How I love the weaving in this writing: what it says and what it does not say and what it reveals, slowly.
“Letters, words, sentences, an orgy for my senses…” indeed. Great piece!
Such a lovely piece that captures so much in one moment. A beautiful note on the poignancy of growing up, letting go and what is lost.
That did not go as I expected! Love what you did with that uncut diamond.
Sounds so familiar a story it could be mine – I’ve never forgotten how to spell ‘Sea of Okhotsk’. Nicely done, evocative on several levels.
Evoking the beautiful, again, Wendy.
Dyslexic and undiagnosed as a child I had an extreem and unhealthy fear of spelling bees.
Strange, what was once fear, is now passion.
stunner
A lovely piece of writing. Spelling is rich and deep and marks us, doesn’t it?
The teacher sounds like a creep.
The word ‘pleach’ is related to ‘pleat’ and ‘plait’. The ‘ea’ digraph is found in words with relatives spelled with an ‘a’ or ‘ai’.
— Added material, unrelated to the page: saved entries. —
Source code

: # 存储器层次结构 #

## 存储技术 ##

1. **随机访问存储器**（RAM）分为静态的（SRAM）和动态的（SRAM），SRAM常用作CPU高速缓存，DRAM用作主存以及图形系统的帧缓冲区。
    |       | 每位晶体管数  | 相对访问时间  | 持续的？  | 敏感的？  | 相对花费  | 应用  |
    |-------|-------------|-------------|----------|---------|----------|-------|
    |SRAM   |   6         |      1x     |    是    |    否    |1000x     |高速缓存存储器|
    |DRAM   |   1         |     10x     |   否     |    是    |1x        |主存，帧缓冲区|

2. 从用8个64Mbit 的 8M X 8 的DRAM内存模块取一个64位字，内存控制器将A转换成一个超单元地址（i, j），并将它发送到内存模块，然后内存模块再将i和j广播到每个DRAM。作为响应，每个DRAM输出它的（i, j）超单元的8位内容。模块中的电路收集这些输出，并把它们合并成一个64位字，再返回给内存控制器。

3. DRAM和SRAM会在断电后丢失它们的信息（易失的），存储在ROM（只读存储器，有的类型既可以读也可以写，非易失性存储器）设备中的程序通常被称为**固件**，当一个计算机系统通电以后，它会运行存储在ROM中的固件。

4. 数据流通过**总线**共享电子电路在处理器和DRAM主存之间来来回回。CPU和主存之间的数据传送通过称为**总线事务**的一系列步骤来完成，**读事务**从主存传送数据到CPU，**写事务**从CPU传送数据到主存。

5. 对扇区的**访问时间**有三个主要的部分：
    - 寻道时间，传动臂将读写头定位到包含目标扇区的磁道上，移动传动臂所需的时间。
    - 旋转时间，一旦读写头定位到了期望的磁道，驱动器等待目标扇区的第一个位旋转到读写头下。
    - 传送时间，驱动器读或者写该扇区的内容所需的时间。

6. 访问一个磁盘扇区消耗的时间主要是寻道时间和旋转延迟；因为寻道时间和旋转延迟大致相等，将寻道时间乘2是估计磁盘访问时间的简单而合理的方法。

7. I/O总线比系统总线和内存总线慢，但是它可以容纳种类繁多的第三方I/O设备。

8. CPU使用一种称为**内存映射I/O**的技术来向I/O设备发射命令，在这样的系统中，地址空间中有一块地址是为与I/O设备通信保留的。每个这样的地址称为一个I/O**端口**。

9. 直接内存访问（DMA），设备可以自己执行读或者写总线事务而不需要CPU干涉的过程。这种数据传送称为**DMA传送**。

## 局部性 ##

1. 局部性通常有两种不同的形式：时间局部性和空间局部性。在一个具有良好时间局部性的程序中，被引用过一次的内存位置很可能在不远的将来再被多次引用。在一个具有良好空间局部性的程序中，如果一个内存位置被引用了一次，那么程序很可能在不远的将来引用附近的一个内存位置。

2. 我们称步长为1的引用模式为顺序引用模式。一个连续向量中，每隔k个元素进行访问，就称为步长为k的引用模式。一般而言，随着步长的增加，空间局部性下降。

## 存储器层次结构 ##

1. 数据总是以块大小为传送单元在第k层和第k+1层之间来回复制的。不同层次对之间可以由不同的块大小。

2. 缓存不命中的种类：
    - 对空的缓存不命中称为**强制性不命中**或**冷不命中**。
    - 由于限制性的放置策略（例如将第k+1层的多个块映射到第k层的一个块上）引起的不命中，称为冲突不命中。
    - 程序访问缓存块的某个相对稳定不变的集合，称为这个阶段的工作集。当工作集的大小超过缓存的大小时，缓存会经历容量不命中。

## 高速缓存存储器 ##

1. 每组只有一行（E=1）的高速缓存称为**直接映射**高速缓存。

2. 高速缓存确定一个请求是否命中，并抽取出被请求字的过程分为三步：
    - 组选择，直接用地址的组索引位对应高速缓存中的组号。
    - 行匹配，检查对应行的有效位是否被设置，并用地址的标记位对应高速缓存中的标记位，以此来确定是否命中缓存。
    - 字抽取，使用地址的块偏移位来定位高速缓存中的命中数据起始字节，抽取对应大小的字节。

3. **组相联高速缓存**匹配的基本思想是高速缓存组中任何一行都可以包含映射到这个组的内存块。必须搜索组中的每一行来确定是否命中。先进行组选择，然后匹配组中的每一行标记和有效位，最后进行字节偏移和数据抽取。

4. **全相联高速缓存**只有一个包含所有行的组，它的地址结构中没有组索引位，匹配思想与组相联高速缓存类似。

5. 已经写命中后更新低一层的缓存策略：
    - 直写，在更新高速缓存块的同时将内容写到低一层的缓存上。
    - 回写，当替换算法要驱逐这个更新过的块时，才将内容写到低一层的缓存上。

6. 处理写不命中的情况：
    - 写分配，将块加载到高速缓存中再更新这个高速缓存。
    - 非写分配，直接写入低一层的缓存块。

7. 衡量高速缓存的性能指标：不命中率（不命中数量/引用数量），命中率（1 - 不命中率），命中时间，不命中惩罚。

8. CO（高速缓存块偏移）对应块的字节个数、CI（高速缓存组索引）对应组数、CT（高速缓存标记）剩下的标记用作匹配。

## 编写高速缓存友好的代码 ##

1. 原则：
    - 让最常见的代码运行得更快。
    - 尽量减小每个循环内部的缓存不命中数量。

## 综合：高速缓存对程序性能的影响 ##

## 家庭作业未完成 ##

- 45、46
Spelling bees are the times tables of language study: all memorization, no putting together or taking apart of anything meaningful. Such a pity: spelling has so much more to teach us than random lists of words . . .
Such a great piece–I’m going to share it with my students this evening.
L-O-V-E this piece. Amazing how some words have such power…-
I love love love this piece. I love the love of words, the structure, the child bumping up against something heading towards adult. I love the foreboding of the English teacher, and the metaphor of the diamond. Hungry for more of this.